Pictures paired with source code
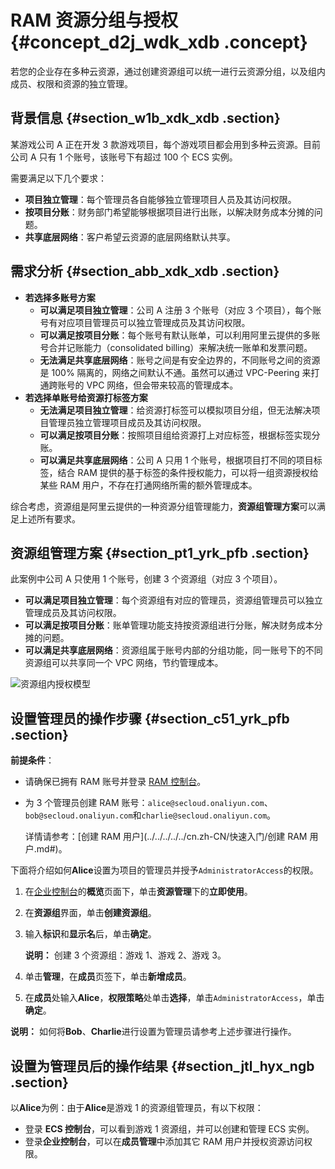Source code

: # RAM 资源分组与授权 {#concept_d2j_wdk_xdb .concept}

若您的企业存在多种云资源，通过创建资源组可以统一进行云资源分组，以及组内成员、权限和资源的独立管理。

## 背景信息 {#section_w1b_xdk_xdb .section}

某游戏公司 A 正在开发 3 款游戏项目，每个游戏项目都会用到多种云资源。目前公司 A 只有 1 个账号，该账号下有超过 100 个 ECS 实例。

需要满足以下几个要求：

-   **项目独立管理**：每个管理员各自能够独立管理项目人员及其访问权限。
-   **按项目分账**：财务部门希望能够根据项目进行出账，以解决财务成本分摊的问题。
-   **共享底层网络**：客户希望云资源的底层网络默认共享。

## 需求分析 {#section_abb_xdk_xdb .section}

-   **若选择多账号方案**
    -   **可以满足项目独立管理**：公司 A 注册 3 个账号（对应 3 个项目），每个账号有对应项目管理员可以独立管理成员及其访问权限。
    -   **可以满足按项目分账**：每个账号有默认账单，可以利用阿里云提供的多账号合并记账能力（consolidated billing）来解决统一账单和发票问题。
    -   **无法满足共享底层网络**：账号之间是有安全边界的，不同账号之间的资源是 100% 隔离的，网络之间默认不通。虽然可以通过 VPC-Peering 来打通跨账号的 VPC 网络，但会带来较高的管理成本。
-   **若选择单账号给资源打标签方案**
    -   **无法满足项目独立管理**：给资源打标签可以模拟项目分组，但无法解决项目管理员独立管理项目成员及其访问权限。
    -   **可以满足按项目分账**：按照项目组给资源打上对应标签，根据标签实现分账。
    -   **可以满足共享底层网络**：公司 A 只用 1 个账号，根据项目打不同的项目标签，结合 RAM 提供的基于标签的条件授权能力，可以将一组资源授权给某些 RAM 用户，不存在打通网络所需的额外管理成本。

综合考虑，资源组是阿里云提供的一种资源分组管理能力，**资源组管理方案**可以满足上述所有要求。

## 资源组管理方案 {#section_pt1_yrk_pfb .section}

此案例中公司 A 只使用 1 个账号，创建 3 个资源组（对应 3 个项目）。

-   **可以满足项目独立管理**：每个资源组有对应的管理员，资源组管理员可以独立管理成员及其访问权限。
-   **可以满足按项目分账**：账单管理功能支持按资源组进行分账，解决财务成本分摊的问题。
-   **可以满足共享底层网络**：资源组属于账号内部的分组功能，同一账号下的不同资源组可以共享同一个 VPC 网络，节约管理成本。

 ![资源组内授权模型](images/14357_zh-CN.png "资源组内授权模型") 

## 设置管理员的操作步骤 {#section_c51_yrk_pfb .section}

**前提条件**：

-   请确保已拥有 RAM 账号并登录 [RAM 控制台](https://ram.console.aliyun.com/)。
-   为 3 个管理员创建 RAM 账号：`alice@secloud.onaliyun.com`、`bob@secloud.onaliyun.com`和`charlie@secloud.onaliyun.com`。

    详情请参考：[创建 RAM 用户](../../../../../cn.zh-CN/快速入门/创建 RAM 用户.md#)。


下面将介绍如何**Alice**设置为项目的管理员并授予`AdministratorAccess`的权限。

1.  在[企业控制台](https://enterprise.console.aliyun.com)的**概览**页面下，单击**资源管理**下的**立即使用**。
2.  在**资源组**界面，单击**创建资源组**。
3.  输入**标识**和**显示名**后，单击**确定**。

    **说明：** 创建 3 个资源组：游戏 1、游戏 2、游戏 3。

4.  单击**管理**，在**成员**页签下，单击**新增成员**。
5.  在**成员**处输入**Alice**，**权限策略**处单击**选择**，单击`AdministratorAccess`，单击**确定**。

**说明：** 如何将**Bob**、**Charlie**进行设置为管理员请参考上述步骤进行操作。

## 设置为管理员后的操作结果 {#section_jtl_hyx_ngb .section}

以**Alice**为例：由于**Alice**是游戏 1 的资源组管理员，有以下权限：

-   登录 **ECS 控制台**，可以看到游戏 1 资源组，并可以创建和管理 ECS 实例。
-   登录**企业控制台**，可以在**成员管理**中添加其它 RAM 用户并授权资源访问权限。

## EXERCISE
Which lines of the data contain the word "资源组管理方案"? Copy each one.

## COMPLETED EXERCISE
综合考虑，资源组是阿里云提供的一种资源分组管理能力，**资源组管理方案**可以满足上述所有要求。
## 资源组管理方案 {#section_pt1_yrk_pfb .section}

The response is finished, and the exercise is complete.